Your task –
Within the records below, reproduce without change the lines from the line that has "28 | 1.0 | 1.000" through the line that has "<li>Django3.*</li>", and only those.

───── Given data ─────

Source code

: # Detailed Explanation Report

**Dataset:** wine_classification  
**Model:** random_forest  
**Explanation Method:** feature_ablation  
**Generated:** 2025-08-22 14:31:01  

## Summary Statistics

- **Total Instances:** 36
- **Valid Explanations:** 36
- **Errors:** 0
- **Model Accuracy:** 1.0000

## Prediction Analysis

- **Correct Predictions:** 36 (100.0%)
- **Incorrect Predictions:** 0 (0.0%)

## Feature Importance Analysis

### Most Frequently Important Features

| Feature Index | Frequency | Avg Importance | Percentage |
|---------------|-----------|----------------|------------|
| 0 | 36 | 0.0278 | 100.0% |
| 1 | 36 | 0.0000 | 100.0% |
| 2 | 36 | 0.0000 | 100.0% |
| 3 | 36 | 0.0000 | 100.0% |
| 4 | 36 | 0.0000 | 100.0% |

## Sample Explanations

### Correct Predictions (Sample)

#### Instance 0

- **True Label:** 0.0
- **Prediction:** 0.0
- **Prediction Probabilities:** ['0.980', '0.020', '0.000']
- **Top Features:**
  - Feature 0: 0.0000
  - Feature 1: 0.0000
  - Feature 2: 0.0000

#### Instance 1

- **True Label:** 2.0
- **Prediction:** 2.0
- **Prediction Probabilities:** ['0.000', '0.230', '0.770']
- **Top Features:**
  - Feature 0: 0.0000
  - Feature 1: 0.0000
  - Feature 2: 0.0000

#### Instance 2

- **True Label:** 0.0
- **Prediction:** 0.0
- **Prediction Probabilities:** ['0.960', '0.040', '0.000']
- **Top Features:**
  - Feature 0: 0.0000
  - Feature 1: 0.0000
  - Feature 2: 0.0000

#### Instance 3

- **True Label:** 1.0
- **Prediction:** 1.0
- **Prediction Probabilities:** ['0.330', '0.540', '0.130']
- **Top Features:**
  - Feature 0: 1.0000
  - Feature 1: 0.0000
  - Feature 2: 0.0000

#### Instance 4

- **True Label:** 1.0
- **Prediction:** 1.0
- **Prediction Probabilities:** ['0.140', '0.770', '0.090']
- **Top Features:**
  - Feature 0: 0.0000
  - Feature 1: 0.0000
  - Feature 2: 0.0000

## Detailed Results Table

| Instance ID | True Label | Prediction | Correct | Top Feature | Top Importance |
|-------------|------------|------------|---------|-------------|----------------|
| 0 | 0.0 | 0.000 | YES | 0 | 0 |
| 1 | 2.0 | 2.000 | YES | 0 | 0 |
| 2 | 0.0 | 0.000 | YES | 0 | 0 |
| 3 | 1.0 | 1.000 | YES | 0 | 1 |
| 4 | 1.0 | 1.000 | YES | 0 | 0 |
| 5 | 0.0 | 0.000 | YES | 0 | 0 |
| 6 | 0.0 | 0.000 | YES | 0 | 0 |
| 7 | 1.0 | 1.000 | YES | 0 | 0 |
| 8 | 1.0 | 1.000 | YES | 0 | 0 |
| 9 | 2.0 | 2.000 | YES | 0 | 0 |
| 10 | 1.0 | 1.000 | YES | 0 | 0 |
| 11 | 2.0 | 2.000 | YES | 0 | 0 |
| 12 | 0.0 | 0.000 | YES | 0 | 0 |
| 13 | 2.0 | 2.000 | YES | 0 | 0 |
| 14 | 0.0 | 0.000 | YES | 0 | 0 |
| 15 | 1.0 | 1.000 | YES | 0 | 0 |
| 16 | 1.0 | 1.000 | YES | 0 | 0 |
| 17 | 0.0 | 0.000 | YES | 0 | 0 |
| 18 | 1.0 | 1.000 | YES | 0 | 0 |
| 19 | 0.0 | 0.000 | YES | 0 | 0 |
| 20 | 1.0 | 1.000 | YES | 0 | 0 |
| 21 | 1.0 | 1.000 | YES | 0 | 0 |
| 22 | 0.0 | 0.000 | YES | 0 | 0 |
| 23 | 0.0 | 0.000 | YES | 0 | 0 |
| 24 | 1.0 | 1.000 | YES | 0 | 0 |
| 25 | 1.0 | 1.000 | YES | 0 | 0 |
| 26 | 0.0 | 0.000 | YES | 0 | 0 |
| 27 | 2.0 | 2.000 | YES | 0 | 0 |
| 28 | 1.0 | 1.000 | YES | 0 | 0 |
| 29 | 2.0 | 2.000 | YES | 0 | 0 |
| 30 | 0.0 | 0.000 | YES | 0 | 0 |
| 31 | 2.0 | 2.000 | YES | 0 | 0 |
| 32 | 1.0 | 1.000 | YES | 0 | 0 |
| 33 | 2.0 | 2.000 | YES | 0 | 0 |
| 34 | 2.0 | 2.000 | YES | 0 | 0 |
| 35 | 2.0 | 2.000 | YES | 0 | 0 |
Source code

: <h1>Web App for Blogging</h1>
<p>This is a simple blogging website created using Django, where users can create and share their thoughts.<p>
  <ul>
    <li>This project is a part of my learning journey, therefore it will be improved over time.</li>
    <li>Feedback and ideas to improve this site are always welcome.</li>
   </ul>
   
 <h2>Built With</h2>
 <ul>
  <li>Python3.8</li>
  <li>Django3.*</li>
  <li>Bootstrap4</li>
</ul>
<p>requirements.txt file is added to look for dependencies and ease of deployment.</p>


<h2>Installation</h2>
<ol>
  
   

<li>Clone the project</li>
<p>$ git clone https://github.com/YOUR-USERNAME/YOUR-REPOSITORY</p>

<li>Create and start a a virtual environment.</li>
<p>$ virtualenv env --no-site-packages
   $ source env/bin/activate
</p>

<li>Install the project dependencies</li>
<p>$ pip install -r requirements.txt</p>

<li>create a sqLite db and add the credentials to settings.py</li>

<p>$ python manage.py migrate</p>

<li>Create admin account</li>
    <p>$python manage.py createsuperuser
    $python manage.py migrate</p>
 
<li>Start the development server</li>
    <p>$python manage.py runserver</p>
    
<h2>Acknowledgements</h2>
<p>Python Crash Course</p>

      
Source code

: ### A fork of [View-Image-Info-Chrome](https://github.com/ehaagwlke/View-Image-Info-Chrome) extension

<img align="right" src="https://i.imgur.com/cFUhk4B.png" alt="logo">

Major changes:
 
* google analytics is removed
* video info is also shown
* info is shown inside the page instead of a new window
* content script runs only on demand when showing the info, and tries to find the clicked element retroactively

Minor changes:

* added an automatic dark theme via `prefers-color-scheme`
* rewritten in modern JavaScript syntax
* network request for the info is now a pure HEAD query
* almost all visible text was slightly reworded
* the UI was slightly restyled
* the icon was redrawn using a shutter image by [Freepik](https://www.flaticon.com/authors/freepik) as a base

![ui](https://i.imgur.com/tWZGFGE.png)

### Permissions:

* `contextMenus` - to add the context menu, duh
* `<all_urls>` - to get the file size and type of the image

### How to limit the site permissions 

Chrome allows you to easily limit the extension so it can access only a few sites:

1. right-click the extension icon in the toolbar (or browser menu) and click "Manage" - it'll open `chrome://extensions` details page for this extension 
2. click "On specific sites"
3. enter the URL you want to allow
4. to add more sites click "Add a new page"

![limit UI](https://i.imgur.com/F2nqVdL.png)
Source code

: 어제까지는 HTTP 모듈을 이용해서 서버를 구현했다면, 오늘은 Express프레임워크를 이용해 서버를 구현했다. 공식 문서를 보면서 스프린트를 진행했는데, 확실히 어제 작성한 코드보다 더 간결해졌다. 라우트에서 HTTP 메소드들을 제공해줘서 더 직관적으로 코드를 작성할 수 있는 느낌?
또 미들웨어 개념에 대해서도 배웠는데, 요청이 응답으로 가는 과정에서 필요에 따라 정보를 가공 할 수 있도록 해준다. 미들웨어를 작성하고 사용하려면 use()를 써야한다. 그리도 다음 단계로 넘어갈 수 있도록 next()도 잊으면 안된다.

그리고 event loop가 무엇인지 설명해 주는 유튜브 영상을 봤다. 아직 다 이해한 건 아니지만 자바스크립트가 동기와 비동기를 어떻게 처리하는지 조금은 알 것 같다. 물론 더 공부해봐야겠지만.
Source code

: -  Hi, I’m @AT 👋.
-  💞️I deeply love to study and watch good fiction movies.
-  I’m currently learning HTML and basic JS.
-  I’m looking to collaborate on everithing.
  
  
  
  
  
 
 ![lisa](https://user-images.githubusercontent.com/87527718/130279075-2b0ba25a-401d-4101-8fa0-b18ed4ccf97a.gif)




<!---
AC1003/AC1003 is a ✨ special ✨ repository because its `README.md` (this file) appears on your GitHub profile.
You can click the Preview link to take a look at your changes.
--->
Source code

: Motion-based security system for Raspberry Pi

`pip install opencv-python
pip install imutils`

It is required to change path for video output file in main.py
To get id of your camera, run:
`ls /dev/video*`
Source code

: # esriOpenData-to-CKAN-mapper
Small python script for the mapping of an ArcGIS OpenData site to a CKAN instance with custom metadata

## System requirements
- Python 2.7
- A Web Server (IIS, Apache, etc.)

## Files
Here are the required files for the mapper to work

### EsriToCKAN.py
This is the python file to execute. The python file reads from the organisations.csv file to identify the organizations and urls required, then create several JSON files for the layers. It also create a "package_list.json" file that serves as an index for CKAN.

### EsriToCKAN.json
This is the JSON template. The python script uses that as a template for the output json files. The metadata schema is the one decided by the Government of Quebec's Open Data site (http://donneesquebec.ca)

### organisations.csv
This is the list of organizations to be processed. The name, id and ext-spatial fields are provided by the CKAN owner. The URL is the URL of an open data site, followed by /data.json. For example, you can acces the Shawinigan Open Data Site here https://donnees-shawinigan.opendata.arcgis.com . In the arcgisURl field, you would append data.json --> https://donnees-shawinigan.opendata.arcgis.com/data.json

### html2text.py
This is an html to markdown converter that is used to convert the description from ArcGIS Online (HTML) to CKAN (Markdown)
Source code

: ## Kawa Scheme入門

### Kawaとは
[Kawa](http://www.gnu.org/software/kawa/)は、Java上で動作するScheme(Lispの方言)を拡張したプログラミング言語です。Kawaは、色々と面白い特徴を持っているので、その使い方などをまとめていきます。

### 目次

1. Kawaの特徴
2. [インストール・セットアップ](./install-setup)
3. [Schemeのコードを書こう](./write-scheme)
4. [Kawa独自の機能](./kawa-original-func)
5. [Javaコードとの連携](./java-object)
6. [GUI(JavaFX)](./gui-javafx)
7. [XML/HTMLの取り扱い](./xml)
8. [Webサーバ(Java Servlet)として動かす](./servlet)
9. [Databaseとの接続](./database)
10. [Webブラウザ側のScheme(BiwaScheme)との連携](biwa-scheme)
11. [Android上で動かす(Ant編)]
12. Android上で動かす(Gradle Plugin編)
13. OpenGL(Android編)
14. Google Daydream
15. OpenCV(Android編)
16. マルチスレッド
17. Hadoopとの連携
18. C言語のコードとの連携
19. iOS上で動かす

─────

Reply –
| 28 | 1.0 | 1.000 | YES | 0 | 0 |
| 29 | 2.0 | 2.000 | YES | 0 | 0 |
| 30 | 0.0 | 0.000 | YES | 0 | 0 |
| 31 | 2.0 | 2.000 | YES | 0 | 0 |
| 32 | 1.0 | 1.000 | YES | 0 | 0 |
| 33 | 2.0 | 2.000 | YES | 0 | 0 |
| 34 | 2.0 | 2.000 | YES | 0 | 0 |
| 35 | 2.0 | 2.000 | YES | 0 | 0 |
Source code

: <h1>Web App for Blogging</h1>
<p>This is a simple blogging website created using Django, where users can create and share their thoughts.<p>
  <ul>
    <li>This project is a part of my learning journey, therefore it will be improved over time.</li>
    <li>Feedback and ideas to improve this site are always welcome.</li>
   </ul>
   
 <h2>Built With</h2>
 <ul>
  <li>Python3.8</li>
  <li>Django3.*</li>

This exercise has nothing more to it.